1 М.М. Бахтин. Роман воспитания и его значение в истории реализма. — В кн.: Бахтин М.М. Эстетика словесного творчества. М., 1979.


Специфический маршрут русского путешествия — последовательно по поколениям и по времени написания текстов в 90-е годы — Запад, Иерусалим, Россия, Восток, Россия. Повествование о чужом мире при этом — с большей или меньшей степенью напряженности — внутренне ориентировано по отношению к центру (Россия). Странствие становится испытанием. Автогерой-путешественник сосредоточен не только на противостоянии своего — другому и на познании своего через чужое.
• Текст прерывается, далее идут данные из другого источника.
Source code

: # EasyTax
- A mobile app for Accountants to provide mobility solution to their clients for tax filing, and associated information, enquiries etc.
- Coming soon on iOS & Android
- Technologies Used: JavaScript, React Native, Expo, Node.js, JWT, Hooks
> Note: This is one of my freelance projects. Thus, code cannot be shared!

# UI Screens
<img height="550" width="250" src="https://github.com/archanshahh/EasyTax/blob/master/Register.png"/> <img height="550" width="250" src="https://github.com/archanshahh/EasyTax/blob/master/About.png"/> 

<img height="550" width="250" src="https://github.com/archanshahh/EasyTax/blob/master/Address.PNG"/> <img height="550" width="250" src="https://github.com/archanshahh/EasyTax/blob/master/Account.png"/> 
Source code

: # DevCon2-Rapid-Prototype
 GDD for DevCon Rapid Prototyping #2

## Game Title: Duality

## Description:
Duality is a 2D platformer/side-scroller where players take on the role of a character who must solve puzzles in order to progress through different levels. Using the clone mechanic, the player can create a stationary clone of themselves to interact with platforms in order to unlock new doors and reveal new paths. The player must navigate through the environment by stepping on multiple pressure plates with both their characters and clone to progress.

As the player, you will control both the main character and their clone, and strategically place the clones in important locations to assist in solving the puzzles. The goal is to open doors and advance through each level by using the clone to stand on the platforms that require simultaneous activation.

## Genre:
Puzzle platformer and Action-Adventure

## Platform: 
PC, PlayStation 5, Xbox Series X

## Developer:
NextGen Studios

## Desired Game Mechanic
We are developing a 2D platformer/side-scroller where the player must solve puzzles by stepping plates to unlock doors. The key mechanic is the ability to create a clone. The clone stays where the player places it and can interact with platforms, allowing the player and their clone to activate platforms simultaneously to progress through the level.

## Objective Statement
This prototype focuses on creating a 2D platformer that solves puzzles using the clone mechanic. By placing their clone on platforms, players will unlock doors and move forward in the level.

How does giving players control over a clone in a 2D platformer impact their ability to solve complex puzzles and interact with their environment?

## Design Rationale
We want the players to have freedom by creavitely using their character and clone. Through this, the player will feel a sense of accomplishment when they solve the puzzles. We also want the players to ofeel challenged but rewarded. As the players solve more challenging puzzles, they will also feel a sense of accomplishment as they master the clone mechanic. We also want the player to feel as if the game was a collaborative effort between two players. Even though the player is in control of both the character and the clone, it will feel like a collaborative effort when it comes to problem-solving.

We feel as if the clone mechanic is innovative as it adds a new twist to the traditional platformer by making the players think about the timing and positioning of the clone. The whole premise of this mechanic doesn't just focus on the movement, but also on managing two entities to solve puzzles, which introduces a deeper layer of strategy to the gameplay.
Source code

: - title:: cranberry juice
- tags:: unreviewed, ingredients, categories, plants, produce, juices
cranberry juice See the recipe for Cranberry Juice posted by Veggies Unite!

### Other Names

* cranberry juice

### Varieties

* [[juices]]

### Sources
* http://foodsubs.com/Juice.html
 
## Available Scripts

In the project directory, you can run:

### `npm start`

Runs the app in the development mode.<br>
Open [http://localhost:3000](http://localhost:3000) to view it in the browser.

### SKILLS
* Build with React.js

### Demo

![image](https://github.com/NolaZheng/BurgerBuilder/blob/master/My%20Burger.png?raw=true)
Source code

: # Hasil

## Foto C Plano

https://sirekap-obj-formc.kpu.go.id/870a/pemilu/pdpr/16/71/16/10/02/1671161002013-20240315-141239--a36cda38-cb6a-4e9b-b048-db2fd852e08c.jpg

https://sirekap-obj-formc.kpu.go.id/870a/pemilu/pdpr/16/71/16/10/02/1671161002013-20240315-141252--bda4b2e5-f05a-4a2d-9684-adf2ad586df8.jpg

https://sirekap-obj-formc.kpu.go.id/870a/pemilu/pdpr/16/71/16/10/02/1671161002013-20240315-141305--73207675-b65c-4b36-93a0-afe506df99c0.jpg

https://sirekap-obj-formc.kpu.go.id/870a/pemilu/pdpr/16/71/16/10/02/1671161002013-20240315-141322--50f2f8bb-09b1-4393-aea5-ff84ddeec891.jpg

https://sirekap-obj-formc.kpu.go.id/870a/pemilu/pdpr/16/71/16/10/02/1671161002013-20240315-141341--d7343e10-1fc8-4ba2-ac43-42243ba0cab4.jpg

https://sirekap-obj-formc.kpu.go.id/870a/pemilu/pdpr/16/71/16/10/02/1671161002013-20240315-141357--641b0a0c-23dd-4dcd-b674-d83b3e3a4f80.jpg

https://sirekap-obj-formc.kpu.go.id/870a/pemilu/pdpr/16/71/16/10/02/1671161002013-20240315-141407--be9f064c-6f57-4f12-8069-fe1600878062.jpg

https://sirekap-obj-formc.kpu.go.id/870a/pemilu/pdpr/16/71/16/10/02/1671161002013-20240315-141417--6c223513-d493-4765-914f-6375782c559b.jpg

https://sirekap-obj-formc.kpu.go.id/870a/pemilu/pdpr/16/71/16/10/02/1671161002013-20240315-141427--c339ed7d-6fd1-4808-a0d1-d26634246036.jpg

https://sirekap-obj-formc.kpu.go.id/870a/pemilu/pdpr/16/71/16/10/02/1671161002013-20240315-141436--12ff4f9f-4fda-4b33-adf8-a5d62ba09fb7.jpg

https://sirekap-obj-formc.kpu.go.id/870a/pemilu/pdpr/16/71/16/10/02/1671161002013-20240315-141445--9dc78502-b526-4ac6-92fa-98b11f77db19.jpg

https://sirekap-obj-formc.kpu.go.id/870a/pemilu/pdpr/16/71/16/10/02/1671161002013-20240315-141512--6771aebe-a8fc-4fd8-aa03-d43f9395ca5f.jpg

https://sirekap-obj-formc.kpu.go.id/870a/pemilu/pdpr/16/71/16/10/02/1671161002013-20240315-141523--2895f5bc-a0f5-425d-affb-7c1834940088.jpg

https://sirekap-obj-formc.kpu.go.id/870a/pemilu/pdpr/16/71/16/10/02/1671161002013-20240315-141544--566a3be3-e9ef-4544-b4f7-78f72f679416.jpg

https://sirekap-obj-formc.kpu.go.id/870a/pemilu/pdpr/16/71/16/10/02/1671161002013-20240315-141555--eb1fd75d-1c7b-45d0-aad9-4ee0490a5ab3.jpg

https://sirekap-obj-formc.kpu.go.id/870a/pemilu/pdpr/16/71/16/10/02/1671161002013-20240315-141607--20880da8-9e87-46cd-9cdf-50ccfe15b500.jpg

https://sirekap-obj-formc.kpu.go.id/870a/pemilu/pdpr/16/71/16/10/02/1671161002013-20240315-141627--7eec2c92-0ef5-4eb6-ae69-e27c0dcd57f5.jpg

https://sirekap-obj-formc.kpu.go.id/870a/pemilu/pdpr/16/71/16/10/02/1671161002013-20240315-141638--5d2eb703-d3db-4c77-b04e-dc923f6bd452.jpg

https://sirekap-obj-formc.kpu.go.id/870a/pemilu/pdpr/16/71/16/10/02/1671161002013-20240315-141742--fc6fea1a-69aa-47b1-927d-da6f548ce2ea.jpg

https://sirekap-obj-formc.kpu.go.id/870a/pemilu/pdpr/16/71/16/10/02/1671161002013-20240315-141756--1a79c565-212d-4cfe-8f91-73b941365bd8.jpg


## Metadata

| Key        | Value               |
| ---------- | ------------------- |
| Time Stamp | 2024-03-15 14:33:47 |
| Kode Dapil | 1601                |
Из периферийной области описательного очерка-эссе жанр путешествий становится полноправной литературной формой. При этом, казалось бы, дополнительные для жанра путешествия задачи — философские и мировоззренческие — становятся главными. В путешествии возникают провокационные проклятые, вечные темы: Я, Бог, Жизнь, Инобытие, Текст — а заграница при этом является предоставленной областью вненаходимости.

В основу статьи положен доклад на международной конфереции “Путь, дорога, тропа” (Сорбонна, Париж, 21—23 мая 2003 г.).